Dass die Arbeitsstättenverordnung nun auch im Homeoffice greifen soll, verunsichert viele Unternehmen, da sie sich auf dem ersten Blick mit einer Vielzahl von Pflichten konfrontiert sehen. Doch auch hier schafft die ArbStättV Klarheit. Denn im §1 „Ziel, Anwendungsbereich“ steht dazu im Absatz 3: „Für Telearbeitsplätze gelten nur der §3 bei der erstmaligen Beurteilung der Arbeitsbedingungen und des Arbeitsplatzes, der §6 und der Anhang Nummer 6, soweit der Arbeitsplatz von dem im Betrieb abweicht. (…)“. Es gelten also folgende einzelnen Paragrafen und Anhänge zu beachten:

  • § 1 „Ziel, Anwendungsbereich“
  • § 3 Gefährdungsbeurteilung
  • § 6 Unterweisung der Beschäftigten
  • Anhang 6 – Maßnahmen zur Gestaltung von Bildschirmarbeitsplätzen

Für die in §3 genannte Gefährdungsbeurteilung empfehlen wir ein dediziertes Protokoll anzufertigen (kann gerne unter info@junokai.de abgefragt werden), welches sowohl bei erfolgloser als auch nach erfolgreicher Bewertung in der Personalakte abgelegt wird.

Fazit:

Die Auflagen aus der Arbeitsstättenverordnung sind u.E. nach beherrschbar und stellen keinen großen zusätzlichen Aufwand gegenüber dem stationären Betrieb dar. Ausnahme dabei bildet je nach Größe der virtuellen Organisation die erstmalige Gefährdungsbeurteilung bei der Einrichtung des Telearbeitsplatzes.
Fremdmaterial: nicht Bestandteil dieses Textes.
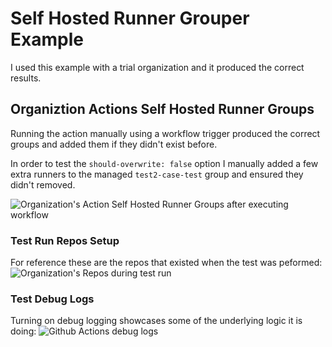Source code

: ﻿# Self Hosted Runner Grouper Example
 
I used this example with a trial organization and it produced the correct results. 
 
## Organiztion Actions Self Hosted Runner Groups
Running the action manually using a workflow trigger produced the correct groups and added them if they didn't exist before. 

In order to test the `should-overwrite: false` option I manually added a few extra runners to the managed `test2-case-test` group and ensured they didn't removed. 

![Organization's Action Self Hosted Runner Groups after executing workflow](https://user-images.githubusercontent.com/11984108/110139868-80db6280-7da1-11eb-8505-dbbd13bcabf8.png)

### Test Run Repos Setup
For reference these are the repos that existed when the test was peformed:
![Organization's Repos during test run](https://user-images.githubusercontent.com/11984108/110139540-23dfac80-7da1-11eb-9adb-b5d2363ab2d6.png)

### Test Debug Logs
Turning on debug logging showcases some of the underlying logic it is doing:
![Github Actions debug logs](https://user-images.githubusercontent.com/11984108/110139905-89cc3400-7da1-11eb-8b0c-54096732da5b.png)
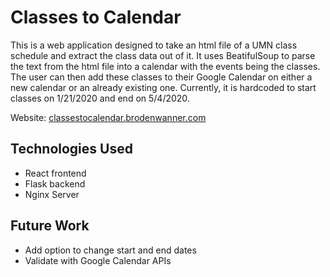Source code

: # Classes to Calendar

This is a web application designed to take an html file of a UMN class schedule and extract the class data out of it. It uses BeatifulSoup to parse the text from the html file into a calendar with the events being the classes. The user can then add these classes to their Google Calendar on either a new calendar or an already existing one. Currently, it is hardcoded to start classes on 1/21/2020 and end on 5/4/2020.

Website: <a href="https://classestocalendar.brodenwanner.com" target="blank">classestocalendar.brodenwanner.com</a>

## Technologies Used

- React frontend
- Flask backend
- Nginx Server

## Future Work

- Add option to change start and end dates
- Validate with Google Calendar APIs
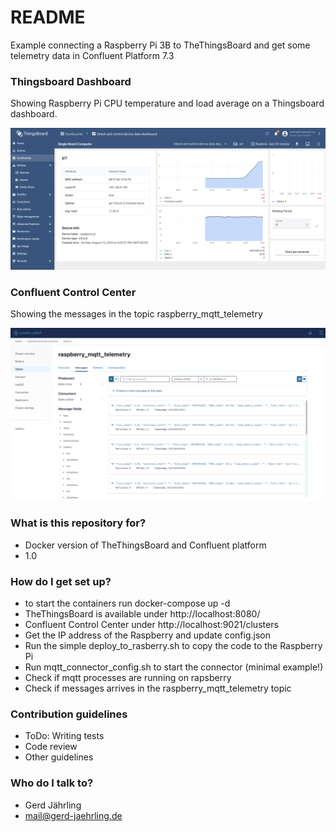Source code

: # README #

Example connecting a Raspberry Pi 3B to TheThingsBoard and get some telemetry data in Confluent Platform 7.3

### Thingsboard Dashboard ###
Showing Raspberry Pi CPU temperature and load average on a Thingsboard dashboard.

![thingsboard_dashboard.png](docs%2Fthingsboard_dashboard.png)

### Confluent Control Center ###
Showing the messages in the topic raspberry_mqtt_telemetry

![confluent_telemetry_messages.png](docs%2Fconfluent_telemetry_messages.png)

### What is this repository for? ###

* Docker version of TheThingsBoard and Confluent platform 
* 1.0

### How do I get set up? ###

* to start the containers run docker-compose up -d
* TheThingsBoard is available under http://localhost:8080/
* Confluent Control Center under http://localhost:9021/clusters
* Get the IP address of the Raspberry and update config.json 
* Run the simple deploy_to_rasberry.sh to copy the code to the Raspberry Pi
* Run mqtt_connector_config.sh to start the connector (minimal example!)
* Check if mqtt processes are running on rapsberry
* Check if messages arrives in the raspberry_mqtt_telemetry topic

### Contribution guidelines ###

* ToDo: Writing tests
* Code review
* Other guidelines

### Who do I talk to? ###

* Gerd Jährling
* mail@gerd-jaehrling.de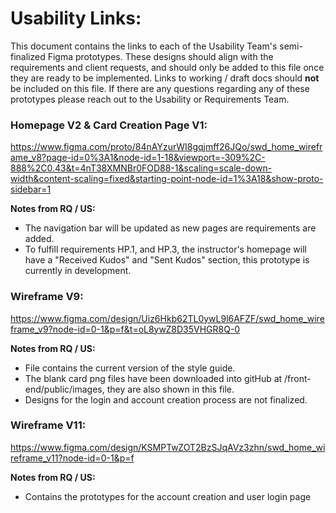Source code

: # Usability Links:
This document contains the links to each of the Usability Team's semi-finalized Figma prototypes. These designs should align with the requirements and client requests, and should only be added to this file
once they are ready to be implemented. Links to working / draft docs should **not** be included on this file. If there
are any questions regarding any of these prototypes please reach out to the Usability or Requirements Team.    

### Homepage V2 & Card Creation Page V1:
https://www.figma.com/proto/84nAYzurWI8gqjmff26JQo/swd_home_wireframe_v8?page-id=0%3A1&node-id=1-18&viewport=-309%2C-888%2C0.43&t=4nT38XMNBr0FOD88-1&scaling=scale-down-width&content-scaling=fixed&starting-point-node-id=1%3A18&show-proto-sidebar=1

**Notes from RQ / US:**
   * The navigation bar will be updated as new pages are requirements are added. 
   * To fulfill requirements HP.1, and HP.3, the instructor's homepage will have a "Received Kudos" and "Sent Kudos" section, this prototype is currently in development.      

### Wireframe V9: ###
https://www.figma.com/design/Uiz6Hkb62TL0ywL9l6AFZF/swd_home_wireframe_v9?node-id=0-1&p=f&t=oL8ywZ8D35VHGR8Q-0

**Notes from RQ / US:**
   * File contains the current version of the style guide.
   * The blank card png files have been downloaded into gitHub at /front-end/public/images, they are also shown in this file.  
   * Designs for the login and account creation process are not finalized.  

###  Wireframe V11: ###
https://www.figma.com/design/KSMPTwZOT2BzSJqAVz3zhn/swd_home_wireframe_v11?node-id=0-1&p=f

**Notes from RQ / US:**
* Contains the prototypes for the account creation and user login page 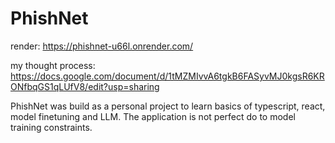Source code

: # PhishNet

render: https://phishnet-u66l.onrender.com/

my thought process: https://docs.google.com/document/d/1tMZMIvvA6tgkB6FASyvMJ0kgsR6KRONfbqGS1qLUfV8/edit?usp=sharing

PhishNet was build as a personal project to learn basics of typescript, react, model finetuning and LLM. The application is not perfect do to model training constraints.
Unsere Empfehlung ist, die Gefährdungsbeurteilung mindestens einmal jährlich zu wiederholen. So stellen Sie sicher, dass Arbeitskraft, Zufriedenheit und Motivation des Telearbeiters dauerhaft hoch bleiben und beide Seiten die Vorteile der Telearbeit vollständig nutzen können.